Bern hat gleich zwei gute Gründe zum Feiern: Beide neuen Bundesräte kommen aus dem Bärenkanton. Und das ist gut so. Nicht für die Bären, sondern für die Politik. Mit Simonetta Sommaruga (SP) und Johann Schneider-Ammann (FDP) haben sich die National- und Ständeräte für die relative Mitte entschieden, für diejenigen Kandidaten, die eher ein offenes Ohr für Andersdenkende haben, kompromissfähig sind und nötigenfalls über den eigenen Schatten springen können. Mit der Wahl dürfte auch klar sein, dass Bundesrat Schneider neuer Finanzminister wird. Und Bundesrätin Sommaruga wird wohl als Chefin des Departementes für Umwelt, Verkehr, Energie und Kommunikation das Erbe von Moritz Leuenberger antreten – ausser es käme zu einer Rochade mit dem Volkswirtschaftsdepartement von Doris Leuthard.
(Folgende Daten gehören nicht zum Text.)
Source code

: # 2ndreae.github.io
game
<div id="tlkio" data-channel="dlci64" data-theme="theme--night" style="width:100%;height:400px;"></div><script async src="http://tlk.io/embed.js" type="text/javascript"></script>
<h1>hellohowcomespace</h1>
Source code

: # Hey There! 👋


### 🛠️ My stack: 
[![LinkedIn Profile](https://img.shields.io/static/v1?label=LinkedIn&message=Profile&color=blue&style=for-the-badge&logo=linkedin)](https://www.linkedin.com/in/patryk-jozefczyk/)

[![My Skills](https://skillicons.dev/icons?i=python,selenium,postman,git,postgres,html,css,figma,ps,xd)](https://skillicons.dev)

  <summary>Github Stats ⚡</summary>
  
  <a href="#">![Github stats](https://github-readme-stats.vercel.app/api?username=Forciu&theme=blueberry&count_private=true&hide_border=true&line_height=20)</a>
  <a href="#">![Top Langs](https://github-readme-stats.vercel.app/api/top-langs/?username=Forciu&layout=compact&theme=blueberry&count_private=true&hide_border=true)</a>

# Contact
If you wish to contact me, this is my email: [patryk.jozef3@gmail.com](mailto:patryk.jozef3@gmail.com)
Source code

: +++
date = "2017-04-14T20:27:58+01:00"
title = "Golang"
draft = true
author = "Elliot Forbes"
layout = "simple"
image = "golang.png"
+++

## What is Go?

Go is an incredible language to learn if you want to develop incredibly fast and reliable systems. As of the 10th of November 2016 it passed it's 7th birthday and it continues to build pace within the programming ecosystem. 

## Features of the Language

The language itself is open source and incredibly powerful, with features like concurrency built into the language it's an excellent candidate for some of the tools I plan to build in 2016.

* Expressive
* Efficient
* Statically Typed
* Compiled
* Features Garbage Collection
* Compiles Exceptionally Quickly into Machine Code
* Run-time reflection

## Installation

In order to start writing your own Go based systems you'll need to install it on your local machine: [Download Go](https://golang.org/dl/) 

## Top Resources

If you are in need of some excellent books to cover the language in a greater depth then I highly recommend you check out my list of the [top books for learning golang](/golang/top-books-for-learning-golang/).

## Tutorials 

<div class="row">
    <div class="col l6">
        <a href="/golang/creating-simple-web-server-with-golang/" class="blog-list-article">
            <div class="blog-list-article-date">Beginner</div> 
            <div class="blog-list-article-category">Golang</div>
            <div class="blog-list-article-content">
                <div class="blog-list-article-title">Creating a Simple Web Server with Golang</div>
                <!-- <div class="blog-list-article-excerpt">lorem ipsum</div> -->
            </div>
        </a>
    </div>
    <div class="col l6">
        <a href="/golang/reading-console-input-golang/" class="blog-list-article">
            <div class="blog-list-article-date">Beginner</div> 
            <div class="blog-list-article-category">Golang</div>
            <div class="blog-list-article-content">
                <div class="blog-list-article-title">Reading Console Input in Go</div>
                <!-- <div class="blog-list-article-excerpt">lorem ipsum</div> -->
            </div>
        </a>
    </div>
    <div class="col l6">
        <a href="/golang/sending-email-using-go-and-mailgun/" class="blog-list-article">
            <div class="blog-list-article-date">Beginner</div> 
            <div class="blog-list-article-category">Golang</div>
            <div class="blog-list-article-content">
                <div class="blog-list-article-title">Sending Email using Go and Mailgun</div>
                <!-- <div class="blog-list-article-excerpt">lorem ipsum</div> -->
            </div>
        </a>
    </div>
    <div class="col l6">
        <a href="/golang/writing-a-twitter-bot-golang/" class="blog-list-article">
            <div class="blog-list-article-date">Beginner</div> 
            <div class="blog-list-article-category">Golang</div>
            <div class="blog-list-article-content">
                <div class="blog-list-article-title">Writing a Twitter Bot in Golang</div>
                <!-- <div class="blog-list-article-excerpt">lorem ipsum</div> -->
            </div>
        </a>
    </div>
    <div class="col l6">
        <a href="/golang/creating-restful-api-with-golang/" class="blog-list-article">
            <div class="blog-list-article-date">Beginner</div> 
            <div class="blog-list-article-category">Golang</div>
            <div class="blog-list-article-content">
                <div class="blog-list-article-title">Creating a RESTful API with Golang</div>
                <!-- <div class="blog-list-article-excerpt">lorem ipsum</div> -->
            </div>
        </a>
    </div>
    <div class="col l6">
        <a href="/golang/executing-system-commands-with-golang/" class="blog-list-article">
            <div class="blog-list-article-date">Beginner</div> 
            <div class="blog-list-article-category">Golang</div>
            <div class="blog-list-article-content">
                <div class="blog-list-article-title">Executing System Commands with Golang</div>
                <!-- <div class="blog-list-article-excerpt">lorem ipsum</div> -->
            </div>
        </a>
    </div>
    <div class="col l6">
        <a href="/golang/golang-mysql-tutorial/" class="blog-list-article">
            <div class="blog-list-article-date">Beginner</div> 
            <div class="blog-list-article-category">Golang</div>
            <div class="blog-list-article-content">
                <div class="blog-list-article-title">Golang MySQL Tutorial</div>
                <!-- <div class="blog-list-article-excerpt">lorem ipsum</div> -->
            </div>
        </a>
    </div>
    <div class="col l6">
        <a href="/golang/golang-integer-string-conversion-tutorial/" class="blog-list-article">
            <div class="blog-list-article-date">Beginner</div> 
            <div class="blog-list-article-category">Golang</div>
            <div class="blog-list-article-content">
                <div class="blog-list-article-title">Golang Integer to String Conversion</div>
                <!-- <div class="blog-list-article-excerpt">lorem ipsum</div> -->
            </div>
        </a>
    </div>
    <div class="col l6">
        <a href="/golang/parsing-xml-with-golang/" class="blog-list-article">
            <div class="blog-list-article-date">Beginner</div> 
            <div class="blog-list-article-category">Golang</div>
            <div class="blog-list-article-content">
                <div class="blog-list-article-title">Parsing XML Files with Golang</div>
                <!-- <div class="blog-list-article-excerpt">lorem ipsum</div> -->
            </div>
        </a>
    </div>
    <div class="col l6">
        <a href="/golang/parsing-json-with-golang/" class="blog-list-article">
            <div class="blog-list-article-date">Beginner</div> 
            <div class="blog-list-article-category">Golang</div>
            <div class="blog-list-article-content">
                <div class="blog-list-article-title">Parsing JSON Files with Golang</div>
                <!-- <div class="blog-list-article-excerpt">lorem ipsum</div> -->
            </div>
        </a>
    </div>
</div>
PS: Den Doppelnamen Schneider-Ammann darf der neue Bundesrat nun getrost fallenlassen. Dass er seinem eigenen Namen denjenigen seiner Frau (und des Unternehmens) beigestellt hat, war vor allem ein „Werbespruch“ für die Firma, wie er selber öfters sagte. Nun wird er sich finanziell und operativ vom Familienunternehmen trennen müssen.

Da greift sich der Headhunter an den Kopf

Fast geht in all dem Rummel um die Wahlen in die Landesregierung vergessen, dass ein Bundesrat oder eine Bundesrätin vor allem eins ist: eine Führungskraft. Immerhin arbeiten in jedem Departement x tausend Leute, und das Budget bewegt sich in Milliardenhöhe. Gefragt sind Visionen und Strategien sowie deren Umsetzung. Die Aufgabe ist mit einem Job im Top-Management eines grösseren Unternehmens vergleichbar. Seltsam, dass bei der Ausmarchung ganz andere „Qualitäten“ eine ausschlaggebende Rolle spielen: Herkunft (Kanton), Geschlecht und politische Couleur. Da greift sich der Headhunter an den Kopf.
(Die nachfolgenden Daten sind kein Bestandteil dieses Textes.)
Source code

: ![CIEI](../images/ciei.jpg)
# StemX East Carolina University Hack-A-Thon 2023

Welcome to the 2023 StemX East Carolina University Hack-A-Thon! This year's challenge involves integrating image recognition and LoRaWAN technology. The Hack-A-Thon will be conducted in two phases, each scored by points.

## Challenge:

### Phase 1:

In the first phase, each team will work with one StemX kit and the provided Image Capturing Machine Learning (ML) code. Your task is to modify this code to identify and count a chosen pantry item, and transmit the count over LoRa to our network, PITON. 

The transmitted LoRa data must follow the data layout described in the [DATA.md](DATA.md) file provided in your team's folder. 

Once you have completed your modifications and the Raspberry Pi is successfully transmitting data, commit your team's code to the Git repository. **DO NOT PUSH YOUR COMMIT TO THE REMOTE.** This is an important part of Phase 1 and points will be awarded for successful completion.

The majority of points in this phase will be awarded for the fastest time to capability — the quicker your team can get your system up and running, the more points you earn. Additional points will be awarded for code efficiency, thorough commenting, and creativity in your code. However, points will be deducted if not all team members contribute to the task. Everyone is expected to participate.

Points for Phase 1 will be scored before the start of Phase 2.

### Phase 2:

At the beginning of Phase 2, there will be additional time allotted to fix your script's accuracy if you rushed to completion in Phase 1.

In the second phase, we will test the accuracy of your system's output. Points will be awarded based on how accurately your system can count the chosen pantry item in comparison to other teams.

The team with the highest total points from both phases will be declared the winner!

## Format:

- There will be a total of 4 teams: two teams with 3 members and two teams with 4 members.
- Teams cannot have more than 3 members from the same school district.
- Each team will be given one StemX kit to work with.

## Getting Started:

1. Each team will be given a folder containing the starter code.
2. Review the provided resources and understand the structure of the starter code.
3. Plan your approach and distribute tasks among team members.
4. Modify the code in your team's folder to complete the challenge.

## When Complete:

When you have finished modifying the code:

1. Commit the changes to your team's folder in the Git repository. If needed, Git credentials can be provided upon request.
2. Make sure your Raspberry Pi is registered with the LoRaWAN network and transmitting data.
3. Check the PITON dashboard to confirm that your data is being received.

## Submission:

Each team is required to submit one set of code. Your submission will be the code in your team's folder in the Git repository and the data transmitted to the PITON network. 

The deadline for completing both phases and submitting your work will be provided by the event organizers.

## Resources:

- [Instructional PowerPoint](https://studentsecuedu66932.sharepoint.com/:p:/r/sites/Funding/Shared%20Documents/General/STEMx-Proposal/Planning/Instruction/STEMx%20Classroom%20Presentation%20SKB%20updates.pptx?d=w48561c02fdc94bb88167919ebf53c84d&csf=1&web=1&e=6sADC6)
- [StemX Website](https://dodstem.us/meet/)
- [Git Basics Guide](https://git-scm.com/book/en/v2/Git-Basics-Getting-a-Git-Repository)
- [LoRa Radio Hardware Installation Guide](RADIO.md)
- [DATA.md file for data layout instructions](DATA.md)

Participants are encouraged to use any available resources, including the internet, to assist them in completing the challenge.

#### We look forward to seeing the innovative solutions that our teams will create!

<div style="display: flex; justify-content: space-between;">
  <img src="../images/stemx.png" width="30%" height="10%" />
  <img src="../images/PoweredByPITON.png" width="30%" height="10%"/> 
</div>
In die gleiche Kategorie gehören die Ränkespiele um die amtierende Bundesrätin Eveline Widmer-Schlumpf. Kaum jemand bestreitet, dass sie einen guten Job macht – auch wenn sie etwas farblos wirken mag. Auch in der Bevölkerung geniesst sie von links bis rechts ein hohes Ansehen. Wer kann so dumm sein, jemanden wie sie abzuwählen – nur weil sie keiner der „richtigen“ Parteien angehört? Das wäre ja so, als ob man einen guten Manager absetzen würde, nur weil einem dessen Nase nicht gefällt. Da greift sich der Headhunter gleich nochmals an den Kopf.

Aus dem Schneider…

…wird wohl ein Bundesrat. Die Zeichen stehen jedenfalls gut: Johann Schneider, geboren am 18. Februar 1952 in Sumiswald (BE), dürfte die Wahl in den Bundesrat schaffen. Den Zweitnamen Ammann könnte der Maschinenindustrielle dann theoretisch fallen lassen: Er trägt ihn als Markenzeichen, seit er in die Langenthaler Unternehmerfamilie Ammann eingeheiratet und in der Ammann-Gruppe die Führung übernommen hat.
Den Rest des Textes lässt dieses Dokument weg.